━━ RECORDS FOR PROCESSING ━━

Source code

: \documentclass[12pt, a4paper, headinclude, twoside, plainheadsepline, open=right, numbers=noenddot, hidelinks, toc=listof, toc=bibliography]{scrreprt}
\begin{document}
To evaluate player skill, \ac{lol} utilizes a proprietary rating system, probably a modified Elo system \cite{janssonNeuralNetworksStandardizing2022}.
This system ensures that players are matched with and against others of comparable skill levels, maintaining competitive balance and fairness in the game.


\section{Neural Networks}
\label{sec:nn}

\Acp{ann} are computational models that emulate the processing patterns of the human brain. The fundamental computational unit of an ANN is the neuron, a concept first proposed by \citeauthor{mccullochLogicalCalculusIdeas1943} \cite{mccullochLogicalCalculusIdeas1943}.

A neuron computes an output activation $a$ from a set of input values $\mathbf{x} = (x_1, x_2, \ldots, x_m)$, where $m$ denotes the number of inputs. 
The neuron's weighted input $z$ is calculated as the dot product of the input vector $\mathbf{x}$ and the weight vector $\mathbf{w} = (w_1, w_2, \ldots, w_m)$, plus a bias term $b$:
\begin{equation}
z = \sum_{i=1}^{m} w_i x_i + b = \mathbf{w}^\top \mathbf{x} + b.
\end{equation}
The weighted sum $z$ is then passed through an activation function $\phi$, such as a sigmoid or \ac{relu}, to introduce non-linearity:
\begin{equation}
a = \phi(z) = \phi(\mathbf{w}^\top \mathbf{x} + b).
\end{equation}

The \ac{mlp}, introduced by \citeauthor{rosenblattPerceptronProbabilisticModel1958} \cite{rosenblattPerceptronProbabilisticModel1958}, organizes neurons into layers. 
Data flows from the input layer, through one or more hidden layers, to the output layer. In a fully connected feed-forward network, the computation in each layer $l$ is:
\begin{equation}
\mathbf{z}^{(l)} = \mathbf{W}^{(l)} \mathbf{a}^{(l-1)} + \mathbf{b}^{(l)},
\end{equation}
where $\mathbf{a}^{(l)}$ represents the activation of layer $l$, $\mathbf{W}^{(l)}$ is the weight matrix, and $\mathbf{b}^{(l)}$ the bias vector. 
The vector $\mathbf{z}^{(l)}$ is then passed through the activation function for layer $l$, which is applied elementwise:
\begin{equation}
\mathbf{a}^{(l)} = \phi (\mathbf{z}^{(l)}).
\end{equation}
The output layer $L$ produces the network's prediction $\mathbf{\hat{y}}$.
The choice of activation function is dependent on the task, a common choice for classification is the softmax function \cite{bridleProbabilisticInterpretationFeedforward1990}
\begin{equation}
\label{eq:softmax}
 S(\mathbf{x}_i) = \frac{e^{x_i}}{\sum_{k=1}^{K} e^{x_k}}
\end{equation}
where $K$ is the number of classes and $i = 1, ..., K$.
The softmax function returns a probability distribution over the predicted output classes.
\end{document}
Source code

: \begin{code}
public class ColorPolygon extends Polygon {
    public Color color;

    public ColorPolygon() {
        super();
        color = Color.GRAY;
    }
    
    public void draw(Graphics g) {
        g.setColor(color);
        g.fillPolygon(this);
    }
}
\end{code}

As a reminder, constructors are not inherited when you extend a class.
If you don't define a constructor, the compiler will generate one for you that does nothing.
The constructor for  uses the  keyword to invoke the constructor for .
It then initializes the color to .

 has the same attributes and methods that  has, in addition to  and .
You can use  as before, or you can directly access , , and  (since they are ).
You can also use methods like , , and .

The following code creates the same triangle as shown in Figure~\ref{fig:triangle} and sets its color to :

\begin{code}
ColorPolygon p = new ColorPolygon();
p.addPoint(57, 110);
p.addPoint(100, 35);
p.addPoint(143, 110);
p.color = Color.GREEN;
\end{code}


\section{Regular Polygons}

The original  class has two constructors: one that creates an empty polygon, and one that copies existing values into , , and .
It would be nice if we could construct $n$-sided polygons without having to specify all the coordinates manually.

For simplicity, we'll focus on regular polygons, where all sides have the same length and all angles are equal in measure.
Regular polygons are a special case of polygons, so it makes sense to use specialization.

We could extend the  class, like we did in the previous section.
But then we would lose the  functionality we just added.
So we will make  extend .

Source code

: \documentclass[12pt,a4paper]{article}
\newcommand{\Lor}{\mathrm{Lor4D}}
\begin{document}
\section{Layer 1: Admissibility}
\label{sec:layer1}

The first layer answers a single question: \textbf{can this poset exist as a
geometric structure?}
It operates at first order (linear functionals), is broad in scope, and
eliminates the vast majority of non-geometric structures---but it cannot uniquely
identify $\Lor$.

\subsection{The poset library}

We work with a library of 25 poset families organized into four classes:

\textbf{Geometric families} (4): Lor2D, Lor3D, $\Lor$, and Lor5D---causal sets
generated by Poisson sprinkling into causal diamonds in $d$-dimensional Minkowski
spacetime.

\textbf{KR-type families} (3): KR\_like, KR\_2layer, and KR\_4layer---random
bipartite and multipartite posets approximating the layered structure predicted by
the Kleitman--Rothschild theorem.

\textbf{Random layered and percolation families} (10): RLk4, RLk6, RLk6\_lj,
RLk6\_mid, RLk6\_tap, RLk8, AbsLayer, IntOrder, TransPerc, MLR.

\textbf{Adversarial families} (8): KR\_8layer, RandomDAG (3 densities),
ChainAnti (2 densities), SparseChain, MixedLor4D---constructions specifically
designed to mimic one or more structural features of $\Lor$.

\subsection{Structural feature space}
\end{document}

━━━

— TRY IT —
Starting at the first line of the listing, retype every line up to and including the one with "To evaluate player".

— RESPONSE TO THIS EXERCISE —
Source code

: \documentclass[12pt, a4paper, headinclude, twoside, plainheadsepline, open=right, numbers=noenddot, hidelinks, toc=listof, toc=bibliography]{scrreprt}
\begin{document}
To evaluate player skill, \ac{lol} utilizes a proprietary rating system, probably a modified Elo system \cite{janssonNeuralNetworksStandardizing2022}.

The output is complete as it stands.